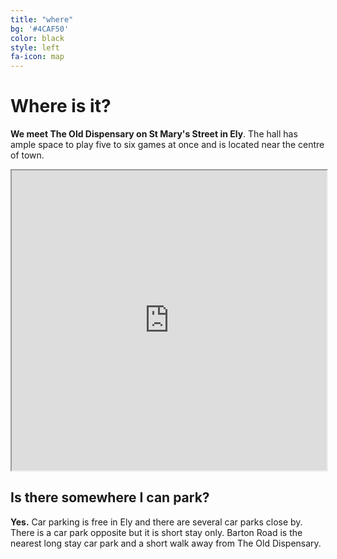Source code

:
 ```yaml
---
title: "where"
bg: '#4CAF50'
color: black
style: left
fa-icon: map
---
```


# Where is it?

**We meet The Old Dispensary on St Mary's Street in Ely**. The hall has ample space to play five to six games at once and is located near the centre of town.   

<iframe src="https://www.google.com/maps/d/embed?mid=zTOQdXyo_nmc.kgk83UxqymxE" align="center" width="100%" height="480px"></iframe><br>

## Is there somewhere I can park?

**Yes.** Car parking is free in Ely and there are several car parks close by. There is a car park opposite but it is short stay only. Barton Road is the nearest long stay car park and a short walk away from The Old Dispensary.
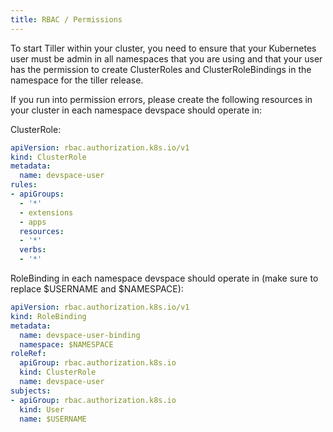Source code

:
 ```yaml
---
title: RBAC / Permissions
---
```


To start Tiller within your cluster, you need to ensure that your Kubernetes user must be admin in all namespaces that you are using and that your user has the permission to create ClusterRoles and ClusterRoleBindings in the namespace for the tiller release.

If you run into permission errors, please create the following resources in your cluster in each namespace devspace should operate in:

ClusterRole:
```yaml
apiVersion: rbac.authorization.k8s.io/v1
kind: ClusterRole
metadata:
  name: devspace-user
rules:
- apiGroups:
  - '*'
  - extensions
  - apps
  resources:
  - '*'
  verbs:
  - '*'
```

RoleBinding in each namespace devspace should operate in (make sure to replace $USERNAME and $NAMESPACE):
```yaml
apiVersion: rbac.authorization.k8s.io/v1
kind: RoleBinding
metadata:
  name: devspace-user-binding
  namespace: $NAMESPACE
roleRef:
  apiGroup: rbac.authorization.k8s.io
  kind: ClusterRole
  name: devspace-user
subjects:
- apiGroup: rbac.authorization.k8s.io
  kind: User
  name: $USERNAME
```

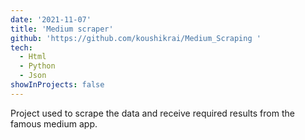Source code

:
 ```yaml
---
date: '2021-11-07'
title: 'Medium scraper'
github: 'https://github.com/koushikrai/Medium_Scraping '
tech:
  - Html
  - Python
  - Json
showInProjects: false
---
```


Project used to scrape the data and receive required results from the famous medium app.
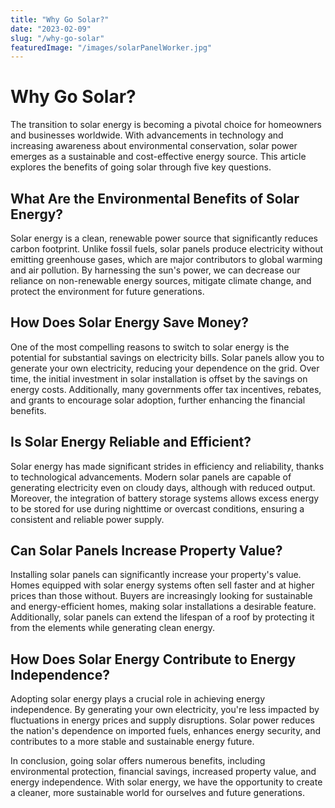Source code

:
 ```yaml
---
title: "Why Go Solar?"
date: "2023-02-09"
slug: "/why-go-solar"
featuredImage: "/images/solarPanelWorker.jpg"
---
```


# Why Go Solar?

The transition to solar energy is becoming a pivotal choice for homeowners and businesses worldwide. With advancements in technology and increasing awareness about environmental conservation, solar power emerges as a sustainable and cost-effective energy source. This article explores the benefits of going solar through five key questions.

## What Are the Environmental Benefits of Solar Energy?

Solar energy is a clean, renewable power source that significantly reduces carbon footprint. Unlike fossil fuels, solar panels produce electricity without emitting greenhouse gases, which are major contributors to global warming and air pollution. By harnessing the sun's power, we can decrease our reliance on non-renewable energy sources, mitigate climate change, and protect the environment for future generations.

## How Does Solar Energy Save Money?

One of the most compelling reasons to switch to solar energy is the potential for substantial savings on electricity bills. Solar panels allow you to generate your own electricity, reducing your dependence on the grid. Over time, the initial investment in solar installation is offset by the savings on energy costs. Additionally, many governments offer tax incentives, rebates, and grants to encourage solar adoption, further enhancing the financial benefits.

## Is Solar Energy Reliable and Efficient?

Solar energy has made significant strides in efficiency and reliability, thanks to technological advancements. Modern solar panels are capable of generating electricity even on cloudy days, although with reduced output. Moreover, the integration of battery storage systems allows excess energy to be stored for use during nighttime or overcast conditions, ensuring a consistent and reliable power supply.

## Can Solar Panels Increase Property Value?

Installing solar panels can significantly increase your property's value. Homes equipped with solar energy systems often sell faster and at higher prices than those without. Buyers are increasingly looking for sustainable and energy-efficient homes, making solar installations a desirable feature. Additionally, solar panels can extend the lifespan of a roof by protecting it from the elements while generating clean energy.

## How Does Solar Energy Contribute to Energy Independence?

Adopting solar energy plays a crucial role in achieving energy independence. By generating your own electricity, you're less impacted by fluctuations in energy prices and supply disruptions. Solar power reduces the nation's dependence on imported fuels, enhances energy security, and contributes to a more stable and sustainable energy future.

In conclusion, going solar offers numerous benefits, including environmental protection, financial savings, increased property value, and energy independence. With solar energy, we have the opportunity to create a cleaner, more sustainable world for ourselves and future generations.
*-*-*
## Required work
Copy only what lies between the start of the listing above and the line containing "# Why Go Solar?", inclusive of both ends, exactly as written, and drop the pictures.

## Response to the exercise
Source code

:
 ```yaml
---
title: "where"
bg: '#4CAF50'
color: black
style: left
fa-icon: map
---
```


# Where is it?

**We meet The Old Dispensary on St Mary's Street in Ely**. The hall has ample space to play five to six games at once and is located near the centre of town.   

<iframe src="https://www.google.com/maps/d/embed?mid=zTOQdXyo_nmc.kgk83UxqymxE" align="center" width="100%" height="480px"></iframe><br>

## Is there somewhere I can park?

**Yes.** Car parking is free in Ely and there are several car parks close by. There is a car park opposite but it is short stay only. Barton Road is the nearest long stay car park and a short walk away from The Old Dispensary.
Source code

:
 ```yaml
---
title: RBAC / Permissions
---
```


To start Tiller within your cluster, you need to ensure that your Kubernetes user must be admin in all namespaces that you are using and that your user has the permission to create ClusterRoles and ClusterRoleBindings in the namespace for the tiller release.

If you run into permission errors, please create the following resources in your cluster in each namespace devspace should operate in:

ClusterRole:
```yaml
apiVersion: rbac.authorization.k8s.io/v1
kind: ClusterRole
metadata:
  name: devspace-user
rules:
- apiGroups:
  - '*'
  - extensions
  - apps
  resources:
  - '*'
  verbs:
  - '*'
```

RoleBinding in each namespace devspace should operate in (make sure to replace $USERNAME and $NAMESPACE):
```yaml
apiVersion: rbac.authorization.k8s.io/v1
kind: RoleBinding
metadata:
  name: devspace-user-binding
  namespace: $NAMESPACE
roleRef:
  apiGroup: rbac.authorization.k8s.io
  kind: ClusterRole
  name: devspace-user
subjects:
- apiGroup: rbac.authorization.k8s.io
  kind: User
  name: $USERNAME
```

Source code

:
 ```yaml
---
date: '2021-11-07'
title: 'Medium scraper'
github: 'https://github.com/koushikrai/Medium_Scraping '
tech:
  - Html
  - Python
  - Json
showInProjects: false
---
```


Project used to scrape the data and receive required results from the famous medium app.
Source code

:
 ```yaml
---
title: "Why Go Solar?"
date: "2023-02-09"
slug: "/why-go-solar"
featuredImage: "/images/solarPanelWorker.jpg"
---
```


# Why Go Solar?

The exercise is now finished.